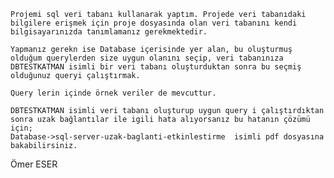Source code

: 	Projemi sql veri tabanı kullanarak yaptım. Projede veri tabanıdaki bilgilere erişmek için proje dosyasında olan veri tabanını kendi bilgisayarınızda tanımlamanız gerekmektedir.

	Yapmanız gerekn ise Database içerisinde yer alan, bu oluşturmuş olduğum querylerden size uygun olanını seçip, veri tabanınıza  DBTESTKATMAN isimli bir veri tabanı oluşturduktan sonra bu seçmiş olduğunuz queryi çalıştırmak.
	
	Query lerin içinde örnek veriler de mevcuttur.

	DBTESTKATMAN isimli veri tabanı oluşturup uygun query i çalıştırdıktan sonra uzak bağlantılar ile igili hata alıyorsanız bu hatanın çözümü için; 
	Database->sql-server-uzak-baglanti-etkinlestirme  isimli pdf dosyasına bakabilirsiniz.

Ömer ESER

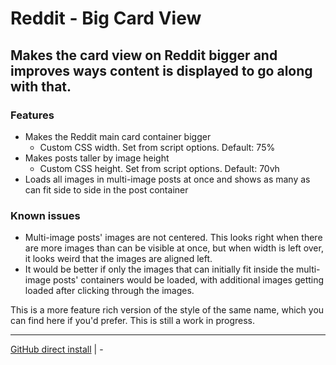 # Reddit - Big Card View
## Makes the card view on Reddit bigger and improves ways content is displayed to go along with that.

### Features
- Makes the Reddit main card container bigger
  - Custom CSS width. Set from script options. Default: 75%
- Makes posts taller by image height
  - Custom CSS height. Set from script options. Default: 70vh
- Loads all images in multi-image posts at once and shows as many as can fit side to side in the post container

### Known issues
- Multi-image posts' images are not centered. This looks right when there are more images than can be visible at once, but when width is left over, it looks weird that the images are aligned left.
- It would be better if only the images that can initially fit inside the multi-image posts' containers would be loaded, with additional images getting loaded after clicking through the images.

This is a more feature rich version of the style of the same name, which you can find here if you'd prefer.
This is still a work in progress.

____

[GitHub direct install](https://github.com/OneNot/Userscripts/raw/refs/heads/main/Reddit%20-%20Big%20Card%20View/index.user.js) | -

» **EXERCISE PROMPT**: Leave out every line ahead of the one containing "This is a more" and print the rest of the listing exactly.

» **WRITTEN ANSWER**:
This is a more feature rich version of the style of the same name, which you can find here if you'd prefer.
This is still a work in progress.

____

[GitHub direct install](https://github.com/OneNot/Userscripts/raw/refs/heads/main/Reddit%20-%20Big%20Card%20View/index.user.js) | -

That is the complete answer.